**INPUT MATERIAL:**
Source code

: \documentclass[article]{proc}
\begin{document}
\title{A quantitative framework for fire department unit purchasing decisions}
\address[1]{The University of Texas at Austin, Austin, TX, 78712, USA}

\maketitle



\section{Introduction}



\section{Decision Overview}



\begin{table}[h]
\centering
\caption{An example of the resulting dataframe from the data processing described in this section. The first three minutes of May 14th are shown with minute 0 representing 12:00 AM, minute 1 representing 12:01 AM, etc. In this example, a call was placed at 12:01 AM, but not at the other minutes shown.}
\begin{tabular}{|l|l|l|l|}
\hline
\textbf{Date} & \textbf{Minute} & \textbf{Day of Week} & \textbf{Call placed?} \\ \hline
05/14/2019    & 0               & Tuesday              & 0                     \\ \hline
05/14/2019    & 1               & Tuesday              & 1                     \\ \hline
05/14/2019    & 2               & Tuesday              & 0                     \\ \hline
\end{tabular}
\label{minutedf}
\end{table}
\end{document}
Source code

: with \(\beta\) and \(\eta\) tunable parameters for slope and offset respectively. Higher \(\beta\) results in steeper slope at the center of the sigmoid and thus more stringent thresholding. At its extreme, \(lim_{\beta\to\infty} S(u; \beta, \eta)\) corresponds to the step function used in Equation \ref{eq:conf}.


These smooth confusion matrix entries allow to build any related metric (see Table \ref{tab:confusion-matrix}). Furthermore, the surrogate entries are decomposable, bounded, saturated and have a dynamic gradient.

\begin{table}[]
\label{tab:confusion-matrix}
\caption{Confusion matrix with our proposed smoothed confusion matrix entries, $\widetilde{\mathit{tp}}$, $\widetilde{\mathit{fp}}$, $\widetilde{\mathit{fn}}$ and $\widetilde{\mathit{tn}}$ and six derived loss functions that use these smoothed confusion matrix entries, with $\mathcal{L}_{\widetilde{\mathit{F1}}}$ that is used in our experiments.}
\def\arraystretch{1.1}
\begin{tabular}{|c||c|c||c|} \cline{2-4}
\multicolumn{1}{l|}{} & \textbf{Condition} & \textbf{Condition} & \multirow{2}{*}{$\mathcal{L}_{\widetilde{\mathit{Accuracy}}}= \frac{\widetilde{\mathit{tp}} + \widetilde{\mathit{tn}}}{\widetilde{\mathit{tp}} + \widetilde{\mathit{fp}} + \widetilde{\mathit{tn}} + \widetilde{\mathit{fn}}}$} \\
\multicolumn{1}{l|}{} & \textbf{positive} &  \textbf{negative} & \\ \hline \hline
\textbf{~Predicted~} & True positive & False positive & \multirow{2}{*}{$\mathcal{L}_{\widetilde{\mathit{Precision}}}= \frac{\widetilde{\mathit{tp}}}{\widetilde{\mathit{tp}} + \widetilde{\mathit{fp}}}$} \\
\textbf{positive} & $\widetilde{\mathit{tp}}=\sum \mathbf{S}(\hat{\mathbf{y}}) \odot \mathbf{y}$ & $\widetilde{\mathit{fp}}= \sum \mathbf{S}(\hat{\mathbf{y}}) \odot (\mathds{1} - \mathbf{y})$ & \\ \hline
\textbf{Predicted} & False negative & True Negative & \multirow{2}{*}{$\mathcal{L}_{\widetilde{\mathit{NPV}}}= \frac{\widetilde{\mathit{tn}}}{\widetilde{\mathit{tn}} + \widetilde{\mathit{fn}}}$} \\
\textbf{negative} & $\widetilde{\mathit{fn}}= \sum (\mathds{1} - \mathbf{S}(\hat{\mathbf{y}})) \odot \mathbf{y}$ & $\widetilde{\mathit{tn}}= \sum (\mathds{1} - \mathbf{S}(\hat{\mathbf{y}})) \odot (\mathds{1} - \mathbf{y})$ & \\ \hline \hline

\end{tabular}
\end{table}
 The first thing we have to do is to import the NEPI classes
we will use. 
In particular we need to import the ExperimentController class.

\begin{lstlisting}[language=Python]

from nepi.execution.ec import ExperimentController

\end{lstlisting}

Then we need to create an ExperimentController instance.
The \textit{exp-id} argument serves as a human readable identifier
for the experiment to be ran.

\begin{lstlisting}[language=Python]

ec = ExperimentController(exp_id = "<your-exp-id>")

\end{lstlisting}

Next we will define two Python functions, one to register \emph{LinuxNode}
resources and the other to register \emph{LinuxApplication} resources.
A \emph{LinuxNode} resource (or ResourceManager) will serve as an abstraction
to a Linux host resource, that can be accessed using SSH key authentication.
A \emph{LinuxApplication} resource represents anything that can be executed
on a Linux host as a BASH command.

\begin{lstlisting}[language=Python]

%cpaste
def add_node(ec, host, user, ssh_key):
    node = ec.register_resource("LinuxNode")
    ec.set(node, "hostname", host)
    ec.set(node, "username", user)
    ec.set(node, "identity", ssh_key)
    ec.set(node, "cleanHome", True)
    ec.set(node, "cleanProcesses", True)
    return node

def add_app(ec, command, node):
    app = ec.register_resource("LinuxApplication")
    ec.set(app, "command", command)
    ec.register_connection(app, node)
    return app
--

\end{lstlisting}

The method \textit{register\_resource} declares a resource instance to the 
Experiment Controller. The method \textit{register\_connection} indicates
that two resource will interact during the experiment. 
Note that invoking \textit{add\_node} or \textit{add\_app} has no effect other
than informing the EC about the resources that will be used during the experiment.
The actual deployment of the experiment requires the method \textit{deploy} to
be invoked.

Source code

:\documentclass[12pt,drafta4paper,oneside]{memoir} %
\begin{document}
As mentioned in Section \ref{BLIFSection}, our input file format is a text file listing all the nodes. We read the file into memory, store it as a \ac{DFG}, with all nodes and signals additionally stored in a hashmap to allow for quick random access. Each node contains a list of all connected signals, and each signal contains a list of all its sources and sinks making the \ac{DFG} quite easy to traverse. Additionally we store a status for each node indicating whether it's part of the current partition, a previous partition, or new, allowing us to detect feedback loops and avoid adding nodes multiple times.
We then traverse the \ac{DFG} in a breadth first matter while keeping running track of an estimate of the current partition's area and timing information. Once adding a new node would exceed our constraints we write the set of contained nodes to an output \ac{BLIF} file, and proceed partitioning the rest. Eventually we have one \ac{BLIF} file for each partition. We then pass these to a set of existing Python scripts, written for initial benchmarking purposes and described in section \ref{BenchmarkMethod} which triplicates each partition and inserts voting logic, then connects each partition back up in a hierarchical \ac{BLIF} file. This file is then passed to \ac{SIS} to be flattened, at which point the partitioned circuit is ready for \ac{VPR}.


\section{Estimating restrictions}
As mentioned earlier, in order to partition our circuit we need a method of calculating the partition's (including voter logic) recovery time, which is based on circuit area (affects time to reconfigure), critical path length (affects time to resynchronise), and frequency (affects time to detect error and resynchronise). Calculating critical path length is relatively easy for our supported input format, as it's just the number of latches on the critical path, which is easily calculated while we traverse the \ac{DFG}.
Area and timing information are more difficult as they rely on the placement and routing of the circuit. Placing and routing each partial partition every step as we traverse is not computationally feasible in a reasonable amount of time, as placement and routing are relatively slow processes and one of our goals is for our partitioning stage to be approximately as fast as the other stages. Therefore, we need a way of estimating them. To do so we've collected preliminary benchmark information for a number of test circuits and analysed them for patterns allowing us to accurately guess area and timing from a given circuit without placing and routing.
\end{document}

**EXERCISE DESCRIPTION:** Could you tally how many lines of the material above include the word "label" and reply with only that count?

**REPLY TO THE EXERCISE:** 2